Through an important action that will impact employees nationwide, the National Labor Relations Board has recently implemented a rule that will require most private-sector employers to take steps to notify their employees of their rights under the National Labor Relations Act. The rule will require employers to post a brief summary of employer labor law rights at all workplaces beginning on November 14, 2011.
During the rule-making process which led to the new rule, the Board found that in order for employees to be in a position to exercise their rights they must know that those rights exist and that the Board, in turn, exists to protect  those rights.
The rule will require employers to post a notice at workplaces advising employees that they have the right to: (1) organize a union, (2) join a union, (3) bargain collectively with the employer, (4) take action with co-workers to improve working conditions, (5) strike and picket, (6) choose not to exercise their rights under the law, and other basic information about the rights that are available to all American workers.
Of course, employer groups, including the Chamber of Commerce, are upset about the new rule.
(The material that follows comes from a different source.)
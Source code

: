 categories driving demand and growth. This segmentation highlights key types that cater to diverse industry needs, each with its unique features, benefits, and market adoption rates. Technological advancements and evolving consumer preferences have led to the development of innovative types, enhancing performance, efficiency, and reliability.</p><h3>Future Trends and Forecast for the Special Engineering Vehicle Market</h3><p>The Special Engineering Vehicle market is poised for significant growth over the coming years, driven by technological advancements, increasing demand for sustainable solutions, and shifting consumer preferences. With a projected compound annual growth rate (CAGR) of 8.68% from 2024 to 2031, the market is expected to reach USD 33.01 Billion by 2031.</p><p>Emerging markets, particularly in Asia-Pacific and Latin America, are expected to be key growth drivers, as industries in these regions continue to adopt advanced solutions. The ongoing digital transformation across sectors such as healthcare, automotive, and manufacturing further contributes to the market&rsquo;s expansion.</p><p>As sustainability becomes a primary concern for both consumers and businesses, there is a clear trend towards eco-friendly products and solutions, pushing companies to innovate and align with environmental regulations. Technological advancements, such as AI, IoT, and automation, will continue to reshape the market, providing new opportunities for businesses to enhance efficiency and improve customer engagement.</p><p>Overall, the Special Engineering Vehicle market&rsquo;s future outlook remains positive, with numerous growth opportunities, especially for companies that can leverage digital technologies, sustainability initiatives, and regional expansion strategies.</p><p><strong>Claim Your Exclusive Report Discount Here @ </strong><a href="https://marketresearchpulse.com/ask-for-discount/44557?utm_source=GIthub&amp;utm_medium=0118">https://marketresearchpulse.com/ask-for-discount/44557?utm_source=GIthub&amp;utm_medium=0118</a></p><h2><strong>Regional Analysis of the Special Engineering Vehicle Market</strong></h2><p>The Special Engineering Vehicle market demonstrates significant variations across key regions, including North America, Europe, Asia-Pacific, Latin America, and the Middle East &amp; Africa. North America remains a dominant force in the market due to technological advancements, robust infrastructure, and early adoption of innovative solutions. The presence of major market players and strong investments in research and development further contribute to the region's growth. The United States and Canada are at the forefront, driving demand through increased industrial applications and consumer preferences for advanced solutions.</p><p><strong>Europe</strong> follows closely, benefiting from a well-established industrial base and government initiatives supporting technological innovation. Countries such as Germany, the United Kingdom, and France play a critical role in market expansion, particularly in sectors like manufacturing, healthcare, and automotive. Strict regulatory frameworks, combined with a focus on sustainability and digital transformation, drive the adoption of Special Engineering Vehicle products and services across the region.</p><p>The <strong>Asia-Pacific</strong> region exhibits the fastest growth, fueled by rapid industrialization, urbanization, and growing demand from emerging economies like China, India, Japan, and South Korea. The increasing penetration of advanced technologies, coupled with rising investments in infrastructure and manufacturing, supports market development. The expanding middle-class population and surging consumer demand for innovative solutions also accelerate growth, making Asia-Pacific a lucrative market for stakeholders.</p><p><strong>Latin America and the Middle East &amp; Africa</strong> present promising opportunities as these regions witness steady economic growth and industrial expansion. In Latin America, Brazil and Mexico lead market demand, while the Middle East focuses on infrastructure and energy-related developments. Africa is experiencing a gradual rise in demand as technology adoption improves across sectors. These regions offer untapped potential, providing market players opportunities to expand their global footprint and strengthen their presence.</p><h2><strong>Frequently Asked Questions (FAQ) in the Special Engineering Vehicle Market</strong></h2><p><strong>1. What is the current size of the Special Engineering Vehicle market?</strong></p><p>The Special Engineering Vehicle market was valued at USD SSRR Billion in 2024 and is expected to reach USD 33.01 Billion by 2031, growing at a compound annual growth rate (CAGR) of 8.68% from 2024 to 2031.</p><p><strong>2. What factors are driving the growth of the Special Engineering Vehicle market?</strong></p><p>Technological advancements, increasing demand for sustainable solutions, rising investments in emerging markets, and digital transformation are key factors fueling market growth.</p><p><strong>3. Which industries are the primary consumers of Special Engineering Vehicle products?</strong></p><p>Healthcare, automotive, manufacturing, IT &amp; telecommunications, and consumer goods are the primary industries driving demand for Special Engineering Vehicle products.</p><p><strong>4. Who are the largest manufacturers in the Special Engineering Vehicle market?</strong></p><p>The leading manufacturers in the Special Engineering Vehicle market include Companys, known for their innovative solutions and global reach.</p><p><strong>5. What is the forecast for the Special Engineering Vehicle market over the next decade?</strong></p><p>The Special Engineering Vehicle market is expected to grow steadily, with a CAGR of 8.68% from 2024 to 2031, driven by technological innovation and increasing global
Is it at all surprising  that employers are offended that they are now required to advise their employees of their rights?
After all, the Board noted that some of the comments it received from various employers around the country during the rule-making process showed that those employers were themselves ignorant of employee rights to being with. Some of those comments were: “[i]f my employees want to join a union they need to look for a job in a union company,” “[b]elonging to a union is a privilege and a preference – not a right,” and “[i]f a person so desires to be employed by a union company, they should take their ass to a union company and apply for a union job.”
My personal favorite of all the comments the NLRB received from employers was: “[i]f they don’t like the way I treat them, then go get another job. That is what capitalism is about.”
It’s because of this callous disregard for employee rights, as displayed in the comments received by the Board, that the new rule is necessary.
John Roca
Labor Attorney
Gallon, Takacs, Boissoneault & Schaffer Co. L.P.A.